### ACTIVITY
In the material below, repeat only the lines from the one that holds "- 사용자는 회원 탈퇴를 할 수 있다." through the final line, exactly as they stand.

====== INPUT RECORDS ======

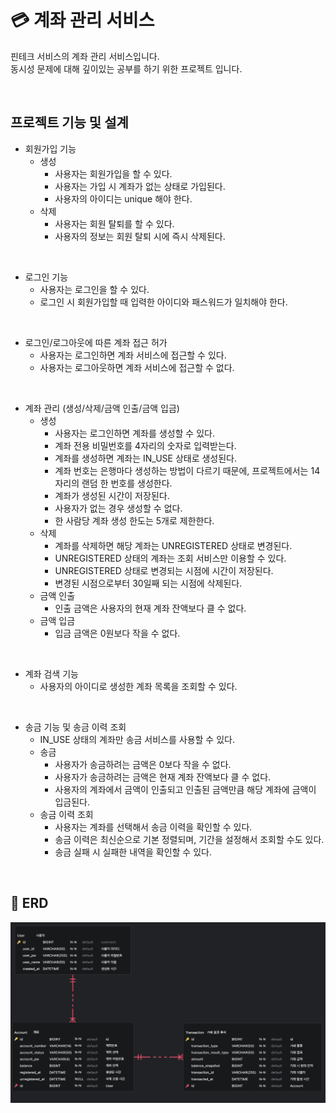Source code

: # 💳 계좌 관리 서비스
핀테크 서비스의 계좌 관리 서비스입니다. </br>
동시성 문제에 대해 깊이있는 공부를 하기 위한 프로젝트 입니다.

</br>

## 프로젝트 기능 및 설계
- 회원가입 기능
  - 생성
    - 사용자는 회원가입을 할 수 있다.
    - 사용자는 가입 시 계좌가 없는 상태로 가입된다.
    - 사용자의 아이디는 unique 해야 한다.
  - 삭제
    - 사용자는 회원 탈퇴를 할 수 있다.
    - 사용자의 정보는 회원 탈퇴 시에 즉시 삭제된다.

</br>

- 로그인 기능
  - 사용자는 로그인을 할 수 있다.
  - 로그인 시 회원가입할 때 입력한 아이디와 패스워드가 일치해야 한다.

</br>

- 로그인/로그아웃에 따른 계좌 접근 허가
  - 사용자는 로그인하면 계좌 서비스에 접근할 수 있다.
  - 사용자는 로그아웃하면 계좌 서비스에 접근할 수 없다.

</br>

- 계좌 관리 (생성/삭제/금액 인출/금액 입금)
  - 생성
    - 사용자는 로그인하면 계좌를 생성할 수 있다.
    - 계좌 전용 비밀번호를 4자리의 숫자로 입력받는다.
    - 계좌를 생성하면 계좌는 IN_USE 상태로 생성된다.
    - 계좌 번호는 은행마다 생성하는 방법이 다르기 때문에, 
      프로젝트에서는 14자리의 랜덤 한 번호를 생성한다.
    - 계좌가 생성된 시간이 저장된다.
    - 사용자가 없는 경우 생성할 수 없다.
    - 한 사람당 계좌 생성 한도는 5개로 제한한다.
  - 삭제
    - 계좌를 삭제하면 해당 계좌는 UNREGISTERED 상태로 변경된다.
    - UNREGISTERED 상태의 계좌는 조회 서비스만 이용할 수 있다.
    - UNREGISTERED 상태로 변경되는 시점에 시간이 저장된다.
    - 변경된 시점으로부터 30일째 되는 시점에 삭제된다.
  - 금액 인출
    - 인출 금액은 사용자의 현재 계좌 잔액보다 클 수 없다.
  - 금액 입금
    - 입금 금액은 0원보다 작을 수 없다.

</br>

- 계좌 검색 기능
  - 사용자의 아이디로 생성한 계좌 목록을 조회할 수 있다.

</br>

- 송금 기능 및 송금 이력 조회
  - IN_USE 상태의 계좌만 송금 서비스를 사용할 수 있다.
  - 송금
    - 사용자가 송금하려는 금액은 0보다 작을 수 없다.
    - 사용자가 송금하려는 금액은 현재 계좌 잔액보다 클 수 없다.
    - 사용자의 계좌에서 금액이 인출되고 인출된 금액만큼 해당 계좌에 금액이 입금된다.
  - 송금 이력 조회
    - 사용자는 계좌를 선택해서 송금 이력을 확인할 수 있다.
    - 송금 이력은 최신순으로 기본 정렬되며, 기간을 설정해서 조회할 수도 있다.
    - 송금 실패 시 실패한 내역을 확인할 수 있다.

</br>

## 📝 ERD
![ERD](doc/img/erd.png)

======

### TASK ANSWER
    - 사용자는 회원 탈퇴를 할 수 있다.
    - 사용자의 정보는 회원 탈퇴 시에 즉시 삭제된다.

</br>

- 로그인 기능
  - 사용자는 로그인을 할 수 있다.
  - 로그인 시 회원가입할 때 입력한 아이디와 패스워드가 일치해야 한다.

</br>

- 로그인/로그아웃에 따른 계좌 접근 허가
  - 사용자는 로그인하면 계좌 서비스에 접근할 수 있다.
  - 사용자는 로그아웃하면 계좌 서비스에 접근할 수 없다.

</br>

- 계좌 관리 (생성/삭제/금액 인출/금액 입금)
  - 생성
    - 사용자는 로그인하면 계좌를 생성할 수 있다.
    - 계좌 전용 비밀번호를 4자리의 숫자로 입력받는다.
    - 계좌를 생성하면 계좌는 IN_USE 상태로 생성된다.
    - 계좌 번호는 은행마다 생성하는 방법이 다르기 때문에, 
      프로젝트에서는 14자리의 랜덤 한 번호를 생성한다.
    - 계좌가 생성된 시간이 저장된다.
    - 사용자가 없는 경우 생성할 수 없다.
    - 한 사람당 계좌 생성 한도는 5개로 제한한다.
  - 삭제
    - 계좌를 삭제하면 해당 계좌는 UNREGISTERED 상태로 변경된다.
    - UNREGISTERED 상태의 계좌는 조회 서비스만 이용할 수 있다.
    - UNREGISTERED 상태로 변경되는 시점에 시간이 저장된다.
    - 변경된 시점으로부터 30일째 되는 시점에 삭제된다.
  - 금액 인출
    - 인출 금액은 사용자의 현재 계좌 잔액보다 클 수 없다.
  - 금액 입금
    - 입금 금액은 0원보다 작을 수 없다.

</br>

- 계좌 검색 기능
  - 사용자의 아이디로 생성한 계좌 목록을 조회할 수 있다.

</br>

- 송금 기능 및 송금 이력 조회
  - IN_USE 상태의 계좌만 송금 서비스를 사용할 수 있다.
  - 송금
    - 사용자가 송금하려는 금액은 0보다 작을 수 없다.
    - 사용자가 송금하려는 금액은 현재 계좌 잔액보다 클 수 없다.
    - 사용자의 계좌에서 금액이 인출되고 인출된 금액만큼 해당 계좌에 금액이 입금된다.
  - 송금 이력 조회
    - 사용자는 계좌를 선택해서 송금 이력을 확인할 수 있다.
    - 송금 이력은 최신순으로 기본 정렬되며, 기간을 설정해서 조회할 수도 있다.
    - 송금 실패 시 실패한 내역을 확인할 수 있다.

</br>

## 📝 ERD
![ERD](doc/img/erd.png)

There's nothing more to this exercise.